Nothing but the pictures may be left out. Restate the rest of the entries word for word.
DATA EXTRACT START
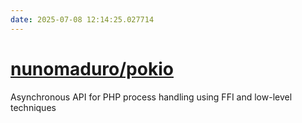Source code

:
 ```yaml
---
date: 2025-07-08 12:14:25.027714
---
```


# [nunomaduro/pokio](https://github.com/nunomaduro/pokio)

Asynchronous API for PHP process handling using FFI and low-level techniques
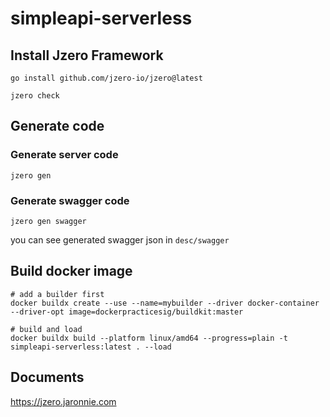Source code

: # simpleapi-serverless

## Install Jzero Framework

```shell
go install github.com/jzero-io/jzero@latest

jzero check
```

## Generate code

### Generate server code

```shell
jzero gen
```

### Generate swagger code

```shell
jzero gen swagger
```

you can see generated swagger json in `desc/swagger`

## Build docker image

```shell
# add a builder first
docker buildx create --use --name=mybuilder --driver docker-container --driver-opt image=dockerpracticesig/buildkit:master

# build and load
docker buildx build --platform linux/amd64 --progress=plain -t simpleapi-serverless:latest . --load
```

## Documents

https://jzero.jaronnie.com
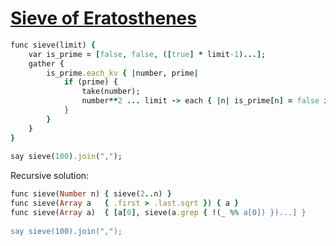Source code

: [1]: http://rosettacode.org/wiki/Sieve_of_Eratosthenes

# [Sieve of Eratosthenes][1]

```ruby
func sieve(limit) {
    var is_prime = [false, false, ([true] * limit-1)...];
    gather {
        is_prime.each_kv { |number, prime|
            if (prime) {
                take(number);
                number**2 ... limit -> each { |n| is_prime[n] = false if n%%number }
            }
        }
    }
}
 
say sieve(100).join(",");
```


Recursive solution:

```ruby
func sieve(Number n) { sieve(2..n) }
func sieve(Array a   { .first > .last.sqrt }) { a }
func sieve(Array a)  { [a[0], sieve(a.grep { !(_ %% a[0]) })...] }
 
say sieve(100).join(",");
```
DATA EXTRACT END
OUTPUT FOR THIS TASK:
Source code

:
 ```yaml
---
date: 2025-07-08 12:14:25.027714
---
```


# [nunomaduro/pokio](https://github.com/nunomaduro/pokio)

Asynchronous API for PHP process handling using FFI and low-level techniques
Source code

: # simpleapi-serverless

## Install Jzero Framework

```shell
go install github.com/jzero-io/jzero@latest

jzero check
```

## Generate code

### Generate server code

```shell
jzero gen
```

### Generate swagger code

```shell
jzero gen swagger
```

you can see generated swagger json in `desc/swagger`

## Build docker image

```shell
# add a builder first
docker buildx create --use --name=mybuilder --driver docker-container --driver-opt image=dockerpracticesig/buildkit:master

# build and load
docker buildx build --platform linux/amd64 --progress=plain -t simpleapi-serverless:latest . --load
```

## Documents

https://jzero.jaronnie.com
Source code

: [1]: http://rosettacode.org/wiki/Sieve_of_Eratosthenes

# [Sieve of Eratosthenes][1]

```ruby
func sieve(limit) {
    var is_prime = [false, false, ([true] * limit-1)...];
    gather {
        is_prime.each_kv { |number, prime|
            if (prime) {
                take(number);
                number**2 ... limit -> each { |n| is_prime[n] = false if n%%number }
            }
        }
    }
}
 
say sieve(100).join(",");
```


Recursive solution:

```ruby
func sieve(Number n) { sieve(2..n) }
func sieve(Array a   { .first > .last.sqrt }) { a }
func sieve(Array a)  { [a[0], sieve(a.grep { !(_ %% a[0]) })...] }
 
say sieve(100).join(",");
```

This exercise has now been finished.